[Assignment]:
Determine the number of lines in the entries below in which the word "jump" appears, and reply with that number only.

------ Extracted entries ------

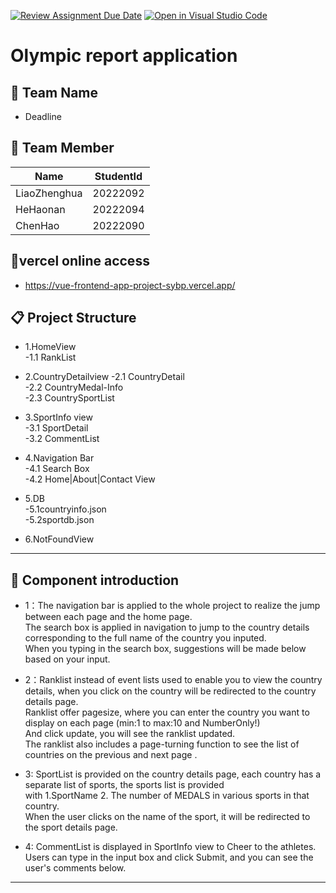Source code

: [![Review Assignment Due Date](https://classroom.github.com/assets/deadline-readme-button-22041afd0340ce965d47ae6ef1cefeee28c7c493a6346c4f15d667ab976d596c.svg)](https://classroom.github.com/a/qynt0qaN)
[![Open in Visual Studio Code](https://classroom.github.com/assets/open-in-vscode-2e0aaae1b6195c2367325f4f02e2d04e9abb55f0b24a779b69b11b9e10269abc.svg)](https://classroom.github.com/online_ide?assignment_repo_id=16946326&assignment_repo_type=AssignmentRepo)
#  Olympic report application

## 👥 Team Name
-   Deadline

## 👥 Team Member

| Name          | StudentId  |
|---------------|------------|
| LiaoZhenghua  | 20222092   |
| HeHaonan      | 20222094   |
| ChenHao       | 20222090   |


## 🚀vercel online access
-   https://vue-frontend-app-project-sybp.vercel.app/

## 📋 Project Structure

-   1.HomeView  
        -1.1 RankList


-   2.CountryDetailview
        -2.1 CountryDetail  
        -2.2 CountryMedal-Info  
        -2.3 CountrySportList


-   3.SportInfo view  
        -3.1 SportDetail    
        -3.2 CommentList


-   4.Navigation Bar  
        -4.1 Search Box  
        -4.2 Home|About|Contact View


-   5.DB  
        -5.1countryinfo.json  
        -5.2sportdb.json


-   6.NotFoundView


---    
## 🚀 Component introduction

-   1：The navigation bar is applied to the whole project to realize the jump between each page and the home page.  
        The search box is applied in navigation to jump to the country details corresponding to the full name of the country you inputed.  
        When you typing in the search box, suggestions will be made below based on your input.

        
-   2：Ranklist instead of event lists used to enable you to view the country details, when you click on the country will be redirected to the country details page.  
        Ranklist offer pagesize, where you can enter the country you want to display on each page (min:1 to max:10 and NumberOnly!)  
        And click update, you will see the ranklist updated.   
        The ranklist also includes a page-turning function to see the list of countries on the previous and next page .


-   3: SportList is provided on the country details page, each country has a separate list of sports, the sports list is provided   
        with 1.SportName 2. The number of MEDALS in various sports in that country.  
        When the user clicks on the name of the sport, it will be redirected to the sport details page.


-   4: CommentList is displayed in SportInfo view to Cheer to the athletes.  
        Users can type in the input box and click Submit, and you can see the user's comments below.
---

------
------ Extracted entries ------

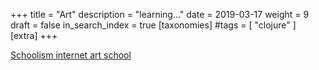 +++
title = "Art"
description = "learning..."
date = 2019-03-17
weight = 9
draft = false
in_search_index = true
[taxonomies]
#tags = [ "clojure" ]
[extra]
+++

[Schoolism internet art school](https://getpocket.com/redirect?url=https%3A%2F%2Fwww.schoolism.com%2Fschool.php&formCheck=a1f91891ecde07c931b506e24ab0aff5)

------

[Task result]:
2